Embattled banking giant Wells Fargo & Co (NYSE:WFC) recently held a private conference call with top executives, during which it laid out its plan to restore the bank’s repuation amid the ongoing account-opening scandal.
One of the listeners on the call recorded its contents, which was then leaked to the WSJ:
Wells Fargo & Co.’s top brass laid out the bank’s strategy to move past its sales-tactics scandal on an hour-long call Monday with 500 senior executives, according to a recording of the call reviewed by The Wall Street Journal.

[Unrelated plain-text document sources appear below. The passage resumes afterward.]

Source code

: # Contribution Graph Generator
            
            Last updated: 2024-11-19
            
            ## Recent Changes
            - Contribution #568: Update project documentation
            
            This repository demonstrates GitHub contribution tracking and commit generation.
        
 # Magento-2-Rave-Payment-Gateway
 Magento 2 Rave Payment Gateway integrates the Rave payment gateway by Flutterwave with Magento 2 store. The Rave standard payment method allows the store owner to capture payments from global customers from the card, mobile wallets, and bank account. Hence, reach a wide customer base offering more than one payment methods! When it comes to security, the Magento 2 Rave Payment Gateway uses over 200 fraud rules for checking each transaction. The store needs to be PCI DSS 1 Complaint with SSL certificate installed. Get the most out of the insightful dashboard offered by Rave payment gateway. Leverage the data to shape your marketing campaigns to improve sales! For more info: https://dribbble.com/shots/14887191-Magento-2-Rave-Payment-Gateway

The executives said growth in new retail banking business likely would be down due to the scandal. But they added that efforts by some states to penalize the bank by suspending parts of their business weren’t having much effect.

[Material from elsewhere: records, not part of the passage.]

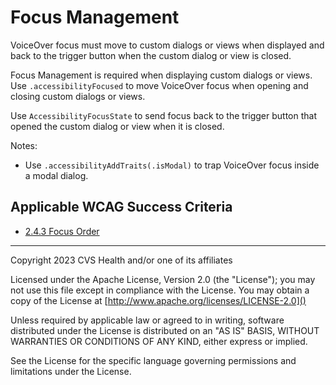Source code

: # Focus Management
VoiceOver focus must move to custom dialogs or views when displayed and back to the trigger button when the custom dialog or view is closed.

Focus Management is required when displaying custom dialogs or views. Use `.accessibilityFocused` to move VoiceOver focus when opening and closing custom dialogs or views. 

Use `AccessibilityFocusState` to send focus back to the trigger button that opened the custom dialog or view when it is closed.

Notes:

- Use `.accessibilityAddTraits(.isModal)` to trap VoiceOver focus inside a modal dialog.
    
## Applicable WCAG Success Criteria
- [2.4.3 Focus Order](https://www.w3.org/WAI/WCAG22/Understanding/focus-order)

----

Copyright 2023 CVS Health and/or one of its affiliates

Licensed under the Apache License, Version 2.0 (the "License");
you may not use this file except in compliance with the License.
You may obtain a copy of the License at
[http://www.apache.org/licenses/LICENSE-2.0]()

Unless required by applicable law or agreed to in writing, software
distributed under the License is distributed on an "AS IS" BASIS,
WITHOUT WARRANTIES OR CONDITIONS OF ANY KIND, either express or implied.

See the License for the specific language governing permissions and
limitations under the License.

The call was led by CEO John Stumpf, who along President and Chief Operating Officer Timothy Sloan admitted the bank still faces significant challenges:
“To say the last month has been difficult is an understatement,” Mr. Sloan said on the Monday call. “It’s going to be harder for a while, and we get that.”
The news wasn’t all doom and gloom, however. Wells Fargo is still opening more accounts than they’re closing, noted Sloan, and although checking account growth has slowed recently, it’s still seeing positive growth. The company also said that while “some legal set asides” will be necessary to address the account-opening scandal, that municipalities canceling business isn’t “really amounting to much in terms of dollars yet.”
But the CFO said the bank likely wouldn’t say this publicly: “We probably won’t broadcast that because it might incentivize people to do more, to make it tougher on Wells Fargo, but the storyline is worse than the economics at this point.”
In terms of restoring its reputation, the company said during the call that it was improving its oversight methods, implementing clearer chains of command, and boosting its customer outreach.
More details about the scandal’s effects on WFC’s business — and its turnaround plans — will likely be revealed on Friday, when the company delivers its third quarter earnings report before the opening bell.
Wells Fargo shares fell $0.14 (-0.30%) to $45.51 in Tuesday morning trading. Year-to-date, WFC has plunged 16.13%, versus a 4.94% rise in the benchmark S&P 500 during the same period.